■ **Exercise aim**
Pictures are not part of the copy; reproduce the remaining data exactly.
[Start of Attachment]
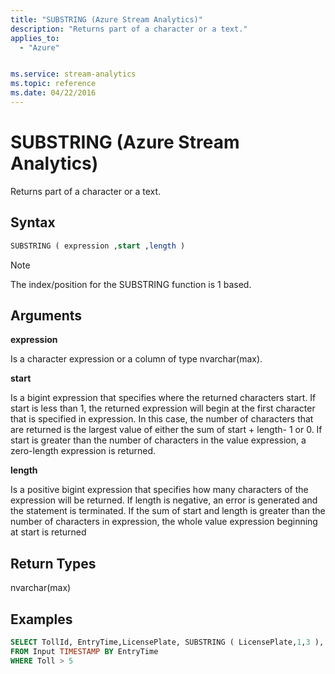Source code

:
 ```yaml
---
title: "SUBSTRING (Azure Stream Analytics)"
description: "Returns part of a character or a text."
applies_to: 
  - "Azure"


ms.service: stream-analytics
ms.topic: reference
ms.date: 04/22/2016
---
```

# SUBSTRING (Azure Stream Analytics)
  Returns part of a character or a text.  
  
 ## Syntax  
  
```SQL   
SUBSTRING ( expression ,start ,length )  
```  
  
> [!NOTE]  
>  The index/position for the SUBSTRING function is 1 based.  
  
## Arguments  
 **expression**  
  
 Is a character expression or a column of type nvarchar(max).  
  
 **start**  
  
 Is a bigint expression that specifies where the returned characters start. If start is less than 1, the returned expression will begin at the first character that is specified in expression. In this case, the number of characters that are returned is the largest value of either the sum of start + length- 1 or 0. If start is greater than the number of characters in the value expression, a zero-length expression is returned.  
  
 **length**  
  
 Is a positive bigint expression that specifies how many characters of the expression will be returned. If length is negative, an error is generated and the statement is terminated. If the sum of start and length is greater than the number of characters in expression, the whole value expression beginning at start is returned  
  
## Return Types  
 nvarchar(max)  
  
## Examples  
  
```SQL  
SELECT TollId, EntryTime,LicensePlate, SUBSTRING ( LicensePlate,1,3 ),  
FROM Input TIMESTAMP BY EntryTime  
WHERE Toll > 5  
  
```  
  
  
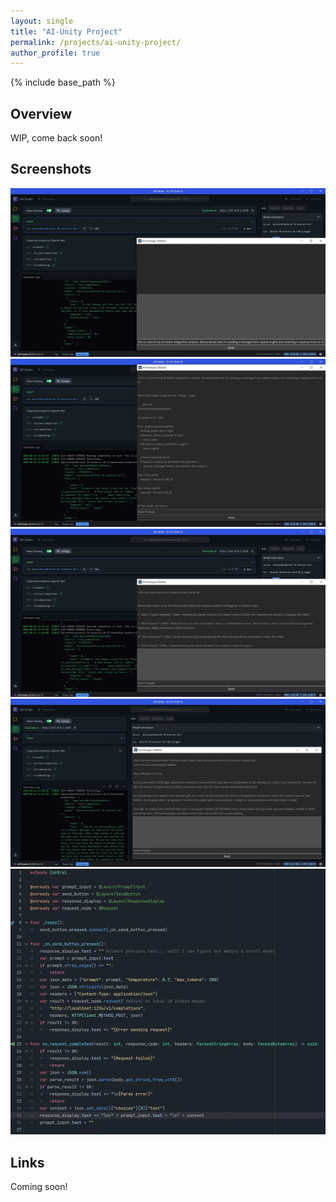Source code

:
 ```yaml
---
layout: single
title: "AI-Unity Project"
permalink: /projects/ai-unity-project/
author_profile: true
---
```


{% include base_path %}

## Overview
WIP, come back soon!

## Screenshots
![Screenshot 1](/images/ai-unity/screenshot1.png)
![Screenshot 2](/images/ai-unity/screenshot2.png)
![Screenshot 3](/images/ai-unity/screenshot3.png)
![Screenshot 4](/images/ai-unity/screenshot4.png)
![Screenshot 5](/images/ai-unity/screenshot5.png)

## Links
Coming soon!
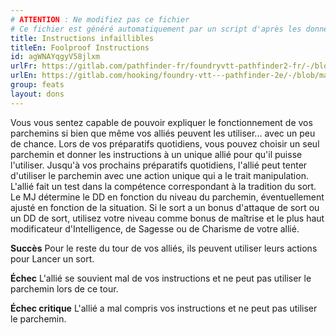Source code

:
 ```yaml
---
# ATTENTION : Ne modifiez pas ce fichier
# Ce fichier est généré automatiquement par un script d'après les données du module Foundry VTT officiel et de sa traduction
title: Instructions infaillibles
titleEn: Foolproof Instructions
id: agWNAYqgyV58jlxm
urlFr: https://gitlab.com/pathfinder-fr/foundryvtt-pathfinder2-fr/-/blob/master/data/feats/agWNAYqgyV58jlxm.htm
urlEn: https://gitlab.com/hooking/foundry-vtt---pathfinder-2e/-/blob/master/packs/data/feats.db/foolproof-instructions.json
group: feats
layout: dons
---
```

Vous vous sentez capable de pouvoir expliquer le fonctionnement de vos parchemins si bien que même vos alliés peuvent les utiliser... avec un peu de chance. Lors de vos préparatifs quotidiens, vous pouvez choisir un seul parchemin et donner les instructions à un unique allié pour qu'il puisse l'utiliser. Jusqu'à vos prochains préparatifs quotidiens, l'allié peut tenter d'utiliser le parchemin avec une action unique qui a le trait manipulation. L'allié fait un test dans la compétence correspondant à la tradition du sort. Le MJ détermine le DD en fonction du niveau du parchemin, éventuellement ajusté en fonction de la situation. Si le sort a un bonus d'attaque de sort ou un DD de sort, utilisez votre niveau comme bonus de maîtrise et le plus haut modificateur d'Intelligence, de Sagesse ou de Charisme de votre allié.

**Succès** Pour le reste du tour de vos alliés, ils peuvent utiliser leurs actions pour Lancer un sort.

**Échec** L'allié se souvient mal de vos instructions et ne peut pas utiliser le parchemin lors de ce tour.

**Échec critique** L'allié a mal compris vos instructions et ne peut pas utiliser le parchemin.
[End of Attachment]
■ **Exercise solution**
Source code

:
 ```yaml
---
title: "SUBSTRING (Azure Stream Analytics)"
description: "Returns part of a character or a text."
applies_to: 
  - "Azure"


ms.service: stream-analytics
ms.topic: reference
ms.date: 04/22/2016
---
```

# SUBSTRING (Azure Stream Analytics)
  Returns part of a character or a text.  
  
 ## Syntax  
  
```SQL   
SUBSTRING ( expression ,start ,length )  
```  
  
> [!NOTE]  
>  The index/position for the SUBSTRING function is 1 based.  
  
## Arguments  
 **expression**  
  
 Is a character expression or a column of type nvarchar(max).  
  
 **start**  
  
 Is a bigint expression that specifies where the returned characters start. If start is less than 1, the returned expression will begin at the first character that is specified in expression. In this case, the number of characters that are returned is the largest value of either the sum of start + length- 1 or 0. If start is greater than the number of characters in the value expression, a zero-length expression is returned.  
  
 **length**  
  
 Is a positive bigint expression that specifies how many characters of the expression will be returned. If length is negative, an error is generated and the statement is terminated. If the sum of start and length is greater than the number of characters in expression, the whole value expression beginning at start is returned  
  
## Return Types  
 nvarchar(max)  
  
## Examples  
  
```SQL  
SELECT TollId, EntryTime,LicensePlate, SUBSTRING ( LicensePlate,1,3 ),  
FROM Input TIMESTAMP BY EntryTime  
WHERE Toll > 5  
  
```  
  
  
Source code

:
 ```yaml
---
layout: single
title: "AI-Unity Project"
permalink: /projects/ai-unity-project/
author_profile: true
---
```


{% include base_path %}

## Overview
WIP, come back soon!

## Screenshots
![Screenshot 1](/images/ai-unity/screenshot1.png)
![Screenshot 2](/images/ai-unity/screenshot2.png)
![Screenshot 3](/images/ai-unity/screenshot3.png)
![Screenshot 4](/images/ai-unity/screenshot4.png)
![Screenshot 5](/images/ai-unity/screenshot5.png)

## Links
Coming soon!
Source code

:
 ```yaml
---
# ATTENTION : Ne modifiez pas ce fichier
# Ce fichier est généré automatiquement par un script d'après les données du module Foundry VTT officiel et de sa traduction
title: Instructions infaillibles
titleEn: Foolproof Instructions
id: agWNAYqgyV58jlxm
urlFr: https://gitlab.com/pathfinder-fr/foundryvtt-pathfinder2-fr/-/blob/master/data/feats/agWNAYqgyV58jlxm.htm
urlEn: https://gitlab.com/hooking/foundry-vtt---pathfinder-2e/-/blob/master/packs/data/feats.db/foolproof-instructions.json
group: feats
layout: dons
---
```

Vous vous sentez capable de pouvoir expliquer le fonctionnement de vos parchemins si bien que même vos alliés peuvent les utiliser... avec un peu de chance. Lors de vos préparatifs quotidiens, vous pouvez choisir un seul parchemin et donner les instructions à un unique allié pour qu'il puisse l'utiliser. Jusqu'à vos prochains préparatifs quotidiens, l'allié peut tenter d'utiliser le parchemin avec une action unique qui a le trait manipulation. L'allié fait un test dans la compétence correspondant à la tradition du sort. Le MJ détermine le DD en fonction du niveau du parchemin, éventuellement ajusté en fonction de la situation. Si le sort a un bonus d'attaque de sort ou un DD de sort, utilisez votre niveau comme bonus de maîtrise et le plus haut modificateur d'Intelligence, de Sagesse ou de Charisme de votre allié.

**Succès** Pour le reste du tour de vos alliés, ils peuvent utiliser leurs actions pour Lancer un sort.

**Échec** L'allié se souvient mal de vos instructions et ne peut pas utiliser le parchemin lors de ce tour.

**Échec critique** L'allié a mal compris vos instructions et ne peut pas utiliser le parchemin.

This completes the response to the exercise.